A person walks in front of the Tokyo Stock Exchange building Wednesday, Oct. 2, 2024, in Tokyo. (AP Photo/Eugene Hoshiko)

World shares were mixed on Wednesday, with European benchmarks mostly higher. Hong Kong’s Hang Seng soared more than 6% while other Asian markets retreated as tensions escalated in the Middle East.

Oil prices extended gains after Iran fired dozens of missiles into Israel, potentially raising the risk of disruptions to supplies. That news overshadowed an upbeat report showing U.S. job openings rose unexpectedly in August as the American labor market continued to show resilience.

A debate Tuesday night between vice presidential candidates Democratic Gov. of Minnesota Tim Walz and Republican senator JD Vance likewise drew scant market attention, analysts said.

US job openings rise unexpectedly in August, showing labor market resilience.
Iran's missile attack on Israel raises oil prices and supply concerns.
European stocks mostly higher, with Germany's DAX and London's FTSE 100 advancing.
Hong Kong's Hang Seng soars 6.2% on Beijing's economic revival policies.
US stocks retreat, with S&P 500 dropping 0.9% and Nasdaq losing 1.5%.
Fed cuts interest rates to boost US economy amid concerns of a slowdown.
US manufacturing weakens more than expected in September.
Dollar trades at 144.03 yen, euro rises to $1.077.

Germany's DAX edged 0.1% higher to 19,232.74 and the FTSE 100 in London advanced 0.4% to 8,311.82. In Paris, the CAC 40 picked up 0.5% to 7,611.12.

The future for the S&P 500 was 0.1% lower while that for the Dow Jones Industrial Average gave up 0.2%.

Tokyo's Nikkei 225 lost 2.2% to 37,808.76. It has retreated since the ruling Liberal Democratic Party chose Shigeru Ishiba to lead the government, replacing Fumio Kishida, who stepped aside on Tuesday.

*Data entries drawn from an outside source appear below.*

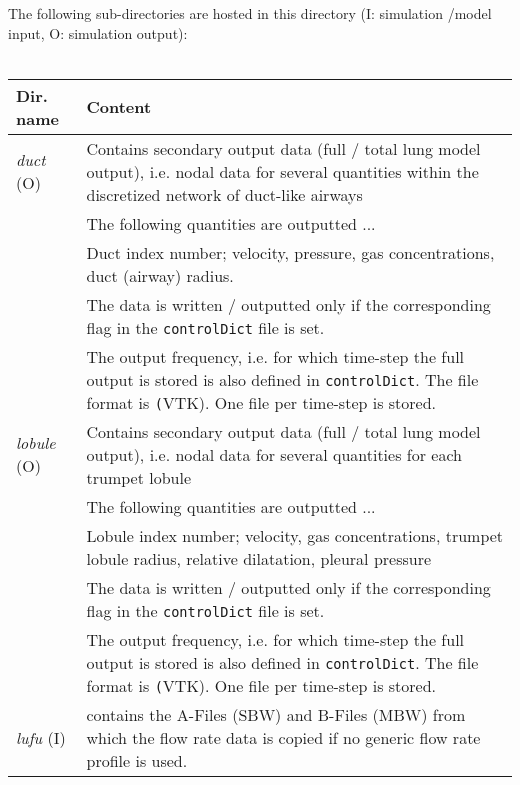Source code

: The following sub-directories are hosted in this directory (I: simulation /model input, O: simulation output):
\\ \\
\begin{tabular}{L{0.25\textwidth} L{0.75\textwidth}}
  \toprule
  Dir. name      & Content \\
  \midrule
  \textit{duct} (O) & Contains secondary output data (full / total lung model output), i.e. nodal data for several quantities within the discretized network of duct-like airways \\
                 & The following quantities are outputted ... \\
                 & Duct index number; velocity, pressure, gas concentrations, duct (airway) radius. \\
                 & The data is written / outputted only if the corresponding flag in the \texttt{controlDict} file is set. \\
                 & The output frequency, i.e. for which time-step the full output is stored is also defined in \texttt{controlDict}. The file format is \texttt(VTK). One file per time-step is stored. \\
  \midrule
  \textit{lobule} (O) & Contains secondary output data (full / total lung model output), i.e. nodal data for several quantities for each trumpet lobule \\
                 & The following quantities are outputted ... \\
                 & Lobule index number; velocity, gas concentrations, trumpet lobule radius, relative dilatation, pleural pressure \\
                 & The data is written / outputted only if the corresponding flag in the \texttt{controlDict} file is set. \\
                 & The output frequency, i.e. for which time-step the full output is stored is also defined in \texttt{controlDict}. The file format is \texttt(VTK). One file per time-step is stored. \\
  \midrule
  \textit{lufu} (I) & contains the A-Files (SBW) and B-Files (MBW) from which the flow rate data is copied if no generic flow rate profile is used. \\
  \bottomrule
\end{tabular}

\clearpage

Higher energy prices in Japan, which relies heavily on imported oil, gas and coal to power its industries, would add to Ishiba's burdens as he works to pep up the economy.

Hong Kong's Hang Seng roared 6.2% higher to 22,443.73, riding a wave of investor enthusiasm over recent moves by Beijing to rev up the Chinese economy with policies aimed at reviving the ailing property sector and supporting financial markets.

With Shanghai and other markets in China closed, trading crowded into Hong Kong. Hong Kong-traded shares in China Vanke, one of many real estate developers squeezed by a crackdown on borrowing that pushed the industry into a slump, jumped 10%. Longfor Holdings Group rocketed nearly 25% and appliance maker Midea surged 4.2%.

The Hong Kong benchmark is trading at its highest level since early 2023.

Australia's S&P/ASX 200 edged 0.1% lower to 8,198.20 and the Kospi in Seoul lost 1.2% to 2,561.69.

On Tuesday, U.S. stocks retreated from their records, with the S&P 500 dropping 0.9%. The Dow dropped 0.4% and the Nasdaq composite lost 1.5%.

Israel is not a major producer of oil, but Iran is, and the potential for a wider conflict could affect other, neighboring producers of crude. The price for a barrel of benchmark U.S. crude rose as much as 5% on Tuesday before settling 2.4% higher. Brent crude, the international standard, rallied 2.6%.

Early Wednesday, U.S. crude was up $1.51 at $71.34 per barrel. Brent crude climbed $1.45 to $75.01 per barrel.

The all-time high that the S&P 500 set on Monday was its 43rd of the year so far. Stocks had been jumping on hopes the U.S. economy can continue to grow despite a slowdown in the job market, as the Federal Reserve cuts interest rates to give it more juice. The Fed last month lowered its main interest rate for the first time in more than four years, and it’s indicated it will deliver more cuts through next year.

The dominant question hanging over Wall Street is whether the cuts will ultimately prove to be too little, too late after the Fed earlier kept rates at a two-decade high in hopes of braking on the economy enough to stamp out high inflation.

A discouraging report arrived Tuesday, showing U.S. manufacturing weakened by more in September than economists expected.

Another threat to the economy could lie in a strike by dockworkers at 36 ports across the eastern United States that could snarl supply chains and drive up inflation.

The workers are asking for a labor contract that doesn’t allow automation to take their jobs, among other things. Supply chain experts say consumers won’t see an immediate impact because most retailers have stocked up on goods, moving ahead shipments of holiday gift items.

The dollar was trading at 144.03 yen, up from 143.57 yen late Tuesday. The euro rose to $1.077 from $1.1070.